Records from a collection
● ● ● ●

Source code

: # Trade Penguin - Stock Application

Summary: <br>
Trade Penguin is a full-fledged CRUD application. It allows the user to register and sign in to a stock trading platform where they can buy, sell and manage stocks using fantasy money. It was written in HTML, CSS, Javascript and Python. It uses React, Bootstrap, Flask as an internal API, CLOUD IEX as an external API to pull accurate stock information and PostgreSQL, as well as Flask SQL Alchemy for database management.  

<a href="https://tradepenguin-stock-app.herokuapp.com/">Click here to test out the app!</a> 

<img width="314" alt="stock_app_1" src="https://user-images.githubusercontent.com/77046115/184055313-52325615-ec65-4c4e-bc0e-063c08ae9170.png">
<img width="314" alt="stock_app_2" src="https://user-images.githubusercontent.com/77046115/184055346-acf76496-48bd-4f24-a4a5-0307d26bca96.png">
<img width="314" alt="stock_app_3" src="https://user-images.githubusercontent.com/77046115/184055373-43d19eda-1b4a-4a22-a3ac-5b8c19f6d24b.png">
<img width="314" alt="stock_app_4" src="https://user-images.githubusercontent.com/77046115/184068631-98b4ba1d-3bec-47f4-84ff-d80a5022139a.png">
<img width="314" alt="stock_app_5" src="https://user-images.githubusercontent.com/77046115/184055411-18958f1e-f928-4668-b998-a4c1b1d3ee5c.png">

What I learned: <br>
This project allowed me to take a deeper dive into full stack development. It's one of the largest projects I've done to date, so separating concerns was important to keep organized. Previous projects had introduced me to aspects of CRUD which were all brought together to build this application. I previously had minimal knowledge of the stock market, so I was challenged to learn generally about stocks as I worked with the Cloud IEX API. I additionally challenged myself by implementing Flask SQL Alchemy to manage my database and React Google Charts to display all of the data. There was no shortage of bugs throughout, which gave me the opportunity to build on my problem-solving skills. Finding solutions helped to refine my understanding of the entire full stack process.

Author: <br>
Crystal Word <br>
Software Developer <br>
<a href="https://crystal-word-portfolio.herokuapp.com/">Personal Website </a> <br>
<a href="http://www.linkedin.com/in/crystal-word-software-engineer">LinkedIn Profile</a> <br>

● ● ● ●

*YOUR TASK:* The expected output is the lines from the one holding "Author: <br>" through the last line of the data, exactly as they appear, with nothing before or after.

*RESULT OF THE TASK:*
Author: <br>
Crystal Word <br>
Software Developer <br>
<a href="https://crystal-word-portfolio.herokuapp.com/">Personal Website </a> <br>
<a href="http://www.linkedin.com/in/crystal-word-software-engineer">LinkedIn Profile</a> <br>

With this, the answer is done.